The relatively high capacitance of CFO50 and CFO30 is promising for energy storage in supercapacitors. Such composites showed higher capacitances compared with the composites containing other spinel and hexagonal ferrite ferrimagnetic ceramics with the same mass loading in the same potential range [24,25]. Moreover, CFO50 and CFO30 showed relatively high magnetization. Figure 8 shows the M–H curves plotted from the vibration magnetometer data. The CFO50 and CFO30 composites showed saturation magnetization values of 17.5 and 7.6 emu g⁻¹, respectively. Those values were lower than the CFO100 magnetization of 31.5 emu g⁻¹ due to the lower CuFe₂O₄ content in the electrode. The coercivity values (H_c) from the hysteresis curves indicate that the CFO50 and CFO30 samples showed soft ferrimagnetic behavior, with H_c values between 50 and 100 Oe and a small remanent magnetization. This can result from the interaction of CuFe₂O₄ with the paramagnetic PPy [59,60]. The results of this study show that the properties of CuFe₂O₄ composites can be varied. Such composites belong to the category of magnetic pseudocapacitors [44], which are promising for various applications based on magnetoelectric and magnetocapacitive effects.

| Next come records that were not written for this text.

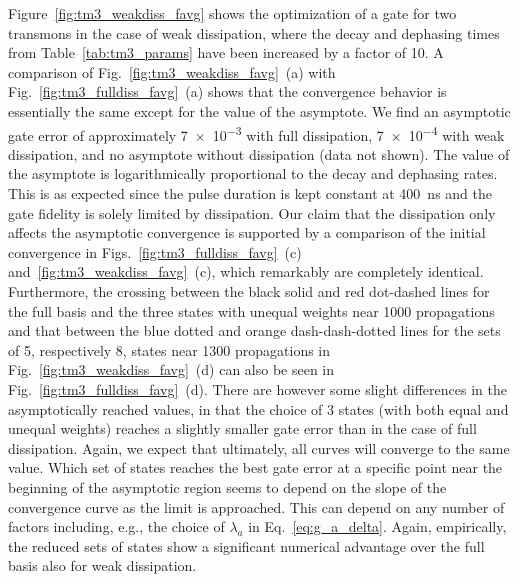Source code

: Figure~\ref{fig:tm3_weakdiss_favg} shows the optimization of
a \sqrtISWAP{} gate for two transmons in the
case of weak dissipation, where the decay and dephasing times from
Table~\ref{tab:tm3_params} have been increased by a factor of 10. A comparison of
Fig.~\ref{fig:tm3_weakdiss_favg}~(a) with
Fig.~\ref{fig:tm3_fulldiss_favg}~(a) shows that the
convergence
behavior is essentially the same except for the value of the asymptote. We find
an asymptotic gate error of approximately \num{7e-3} with full
dissipation, \num{7e-4} with weak dissipation, and no asymptote without
dissipation (data not shown). The value of the asymptote is logarithmically
proportional to the decay and dephasing rates. This is as expected
since the pulse duration is kept constant at \SI{400}{ns} and the gate
fidelity is solely limited by
dissipation. Our claim that the dissipation only affects the asymptotic
convergence is supported by a comparison of the initial convergence
in Figs.~\ref{fig:tm3_fulldiss_favg}~(c)
and~\ref{fig:tm3_weakdiss_favg}~(c),
which remarkably are completely identical.
Furthermore, the crossing between the black solid and red dot-dashed lines for
the full basis and the three states with unequal weights near 1000 propagations
and that between the blue dotted and orange dash-dash-dotted lines for the sets
of 5, respectively 8, states near
1300 propagations in Fig.~\ref{fig:tm3_weakdiss_favg}~(d) can
also be seen in Fig.~\ref{fig:tm3_fulldiss_favg}~(d).
There are however some slight differences in the asymptotically reached values,
in that the choice of 3 states (with both equal and unequal weights) reaches a slightly
smaller gate error than in the case of full dissipation. Again, we expect that
ultimately, all curves will converge to the same value. Which set of states
reaches the best gate error at a specific point near the beginning of the
asymptotic region seems to depend on the slope of the convergence curve as the
limit is approached. This can depend on any number of factors
including, e.g., the choice
of $\lambda_a$ in Eq.~\eqref{eq:g_a_delta}. Again, empirically, the reduced sets of
states show a significant numerical advantage over the full basis also
for weak dissipation.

The observation of capacitive properties in high-active-mass composites depends on using advanced Ni foam current collectors, which offer high corrosion resistance, conductivity, and porosity. However, the investigation of magnetocapacitive effects in electrodes prepared in this investigation presented difficulties since Ni is ferromagnetic, which generates its own magnetic field in an external magnetic field. Thus, non-magnetic current collectors with similar properties are needed. It should be noted that the composite CuFe₂O₄ spinel–PPy materials prepared in this investigation showed higher capacitances compared with other polymer composites containing various ferrimagnetic spinel compounds [40,61,62,63].

4. Conclusions

Spinel CuFe₂O₄ nanoparticles with a crystal size of 20–30 nm and saturation magnetization of 31.4 emu g⁻¹ were prepared by hydrothermal synthesis and used for the fabrication of CuFe₂O₄-PPy composites. The maximum PPy content in the composite electrodes of the same mass and thickness was 70%. The addition of PPy to CuFe₂O₄ reduced the charge transfer resistance and improved the material utilization at a high-active-mass loading of 40 mg cm⁻², enabling electrode fabrication with high C_S and C_m values. The capacitance increased with the increasing PPy content in the composites. The CFO50 and CFO30 composites showed the highest capacitances, which were 3.60 and 4.52 F cm⁻² at 1 mVs⁻¹ or 3.90 and 4.60 at 3 mA cm⁻², respectively. The obtained capacitances were higher compared with the capacitances of other composites of magnetic ceramic particles and PPy. The capacitance and magnetic properties of the composites can be varied. The magnetic behavior of the composites is influenced not only by the ferrimagnetic CuFe₂O₄ but also by the paramagnetic PPy. The composites belong to the category of magnetic supercapacitor materials and can potentially be used for energy storage and applications based on their magnetoelectric and magnetocapacitive properties. The use of ferromagnetic Ni for the fabrication of current collectors generates difficulties in the investigation of such properties. Future research must be focused on the replacement of commercial Ni foam current collectors with non-magnetic conductive current collectors for the investigation of magnetocapacitive and magnetoelectric effects. It is also expected that the development of new composites of conductive redox-active polymers with other magnetic materials and their solid solutions can result in advanced electrodes for energy storage and the capacitive deionization of water.